The Dallas Cowboys are playing football, and we are here to talk about it. How awesome is that!? Training camp practices from Oxnard, California have been underway for just under a week now, with plenty of news stories, rumors, and updates to go around.

With the team taking an off day today, now is a good time for Cowboys Nation to gather their thoughts on what we’ve seen so far from the boys in silver and blue on the field.

With help from the awesome “Training Camp LIVE” footage available on DallasCowboys.com, let’s break down what the Cowboys have shown us so far.

The video from yesterday’s practice was broken into segments based on what drill the team was in, and this post will follow that order, so watch along with the link above!

 

Cowboys Headlines - 2016 Cowboys Training Camp: Early Thoughts for Week 1

Inside Running: Impressions from the Offensive and Defensive lines

The first drill shown was a simple strength vs. strength battle between the Cowboys offensive line – regarded as the best at their craft in the entire NFL – and defensive line, which enters the season with expectations at an all time low.

To start off with a positive that jumped out right away though from Defensive Coordinator Rod Marinelli’s front, the Ryan Russell hype that we have heard so far seems to have some merit to it. In his limited time so far with the Dallas Cowboys, Russell has shown some ability to rush vertically up the field, but what impressed me here was the progress he made laterally.

Often working against Tyron Smith, who consistently puts the opposition’s best pass rusher out of position on Sundays, the second-year player in Russell was able to set the edge and at least provide some resistance against the run.
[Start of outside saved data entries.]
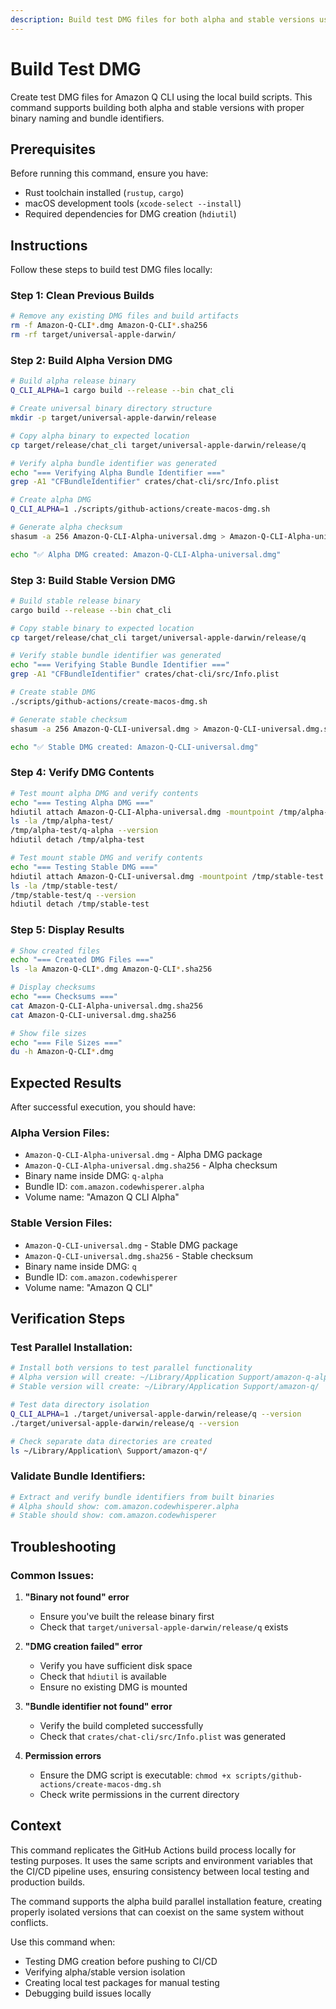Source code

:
 ```yaml
---
description: Build test DMG files for both alpha and stable versions using local scripts
---
```


# Build Test DMG

Create test DMG files for Amazon Q CLI using the local build scripts. This command supports building both alpha and stable versions with proper binary naming and bundle identifiers.

## Prerequisites

Before running this command, ensure you have:
- Rust toolchain installed (`rustup`, `cargo`)
- macOS development tools (`xcode-select --install`)
- Required dependencies for DMG creation (`hdiutil`)

## Instructions

Follow these steps to build test DMG files locally:

### Step 1: Clean Previous Builds
```bash
# Remove any existing DMG files and build artifacts
rm -f Amazon-Q-CLI*.dmg Amazon-Q-CLI*.sha256
rm -rf target/universal-apple-darwin/
```

### Step 2: Build Alpha Version DMG
```bash
# Build alpha release binary
Q_CLI_ALPHA=1 cargo build --release --bin chat_cli

# Create universal binary directory structure
mkdir -p target/universal-apple-darwin/release

# Copy alpha binary to expected location
cp target/release/chat_cli target/universal-apple-darwin/release/q

# Verify alpha bundle identifier was generated
echo "=== Verifying Alpha Bundle Identifier ==="
grep -A1 "CFBundleIdentifier" crates/chat-cli/src/Info.plist

# Create alpha DMG
Q_CLI_ALPHA=1 ./scripts/github-actions/create-macos-dmg.sh

# Generate alpha checksum
shasum -a 256 Amazon-Q-CLI-Alpha-universal.dmg > Amazon-Q-CLI-Alpha-universal.dmg.sha256

echo "✅ Alpha DMG created: Amazon-Q-CLI-Alpha-universal.dmg"
```

### Step 3: Build Stable Version DMG
```bash
# Build stable release binary
cargo build --release --bin chat_cli

# Copy stable binary to expected location
cp target/release/chat_cli target/universal-apple-darwin/release/q

# Verify stable bundle identifier was generated
echo "=== Verifying Stable Bundle Identifier ==="
grep -A1 "CFBundleIdentifier" crates/chat-cli/src/Info.plist

# Create stable DMG
./scripts/github-actions/create-macos-dmg.sh

# Generate stable checksum
shasum -a 256 Amazon-Q-CLI-universal.dmg > Amazon-Q-CLI-universal.dmg.sha256

echo "✅ Stable DMG created: Amazon-Q-CLI-universal.dmg"
```

### Step 4: Verify DMG Contents
```bash
# Test mount alpha DMG and verify contents
echo "=== Testing Alpha DMG ==="
hdiutil attach Amazon-Q-CLI-Alpha-universal.dmg -mountpoint /tmp/alpha-test
ls -la /tmp/alpha-test/
/tmp/alpha-test/q-alpha --version
hdiutil detach /tmp/alpha-test

# Test mount stable DMG and verify contents
echo "=== Testing Stable DMG ==="
hdiutil attach Amazon-Q-CLI-universal.dmg -mountpoint /tmp/stable-test
ls -la /tmp/stable-test/
/tmp/stable-test/q --version
hdiutil detach /tmp/stable-test
```

### Step 5: Display Results
```bash
# Show created files
echo "=== Created DMG Files ==="
ls -la Amazon-Q-CLI*.dmg Amazon-Q-CLI*.sha256

# Display checksums
echo "=== Checksums ==="
cat Amazon-Q-CLI-Alpha-universal.dmg.sha256
cat Amazon-Q-CLI-universal.dmg.sha256

# Show file sizes
echo "=== File Sizes ==="
du -h Amazon-Q-CLI*.dmg
```

## Expected Results

After successful execution, you should have:

### Alpha Version Files:
- `Amazon-Q-CLI-Alpha-universal.dmg` - Alpha DMG package
- `Amazon-Q-CLI-Alpha-universal.dmg.sha256` - Alpha checksum
- Binary name inside DMG: `q-alpha`
- Bundle ID: `com.amazon.codewhisperer.alpha`
- Volume name: "Amazon Q CLI Alpha"

### Stable Version Files:
- `Amazon-Q-CLI-universal.dmg` - Stable DMG package  
- `Amazon-Q-CLI-universal.dmg.sha256` - Stable checksum
- Binary name inside DMG: `q`
- Bundle ID: `com.amazon.codewhisperer`
- Volume name: "Amazon Q CLI"

## Verification Steps

### Test Parallel Installation:
```bash
# Install both versions to test parallel functionality
# Alpha version will create: ~/Library/Application Support/amazon-q-alpha/
# Stable version will create: ~/Library/Application Support/amazon-q/

# Test data directory isolation
Q_CLI_ALPHA=1 ./target/universal-apple-darwin/release/q --version
./target/universal-apple-darwin/release/q --version

# Check separate data directories are created
ls ~/Library/Application\ Support/amazon-q*/
```

### Validate Bundle Identifiers:
```bash
# Extract and verify bundle identifiers from built binaries
# Alpha should show: com.amazon.codewhisperer.alpha
# Stable should show: com.amazon.codewhisperer
```

## Troubleshooting

### Common Issues:

1. **"Binary not found" error**
   - Ensure you've built the release binary first
   - Check that `target/universal-apple-darwin/release/q` exists

2. **"DMG creation failed" error**
   - Verify you have sufficient disk space
   - Check that `hdiutil` is available
   - Ensure no existing DMG is mounted

3. **"Bundle identifier not found" error**
   - Verify the build completed successfully
   - Check that `crates/chat-cli/src/Info.plist` was generated

4. **Permission errors**
   - Ensure the DMG script is executable: `chmod +x scripts/github-actions/create-macos-dmg.sh`
   - Check write permissions in the current directory

## Context

This command replicates the GitHub Actions build process locally for testing purposes. It uses the same scripts and environment variables that the CI/CD pipeline uses, ensuring consistency between local testing and production builds.

The command supports the alpha build parallel installation feature, creating properly isolated versions that can coexist on the same system without conflicts.

Use this command when:
- Testing DMG creation before pushing to CI/CD
- Verifying alpha/stable version isolation
- Creating local test packages for manual testing
- Debugging build issues locally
The same could not truly be said for the rest of the defensive line, although they were working without two important pieces in defensive tackles Tyrone Crawford and Terrell McClain. Knowing how much Dallas will be relying on their depth at DT to generate pressure for this defensive front, it cannot be understated how limited the line was without these two players.

Fortunately, Crawford’s absence was reportedly for more of a scheduled rest day, as he did participate in morning walk through activities. His back injury will still be something to monitor closely as he makes a likely return to the field tomorrow, along with McClain – who should be back out there splitting time next to Crawford with Cedric Thornton.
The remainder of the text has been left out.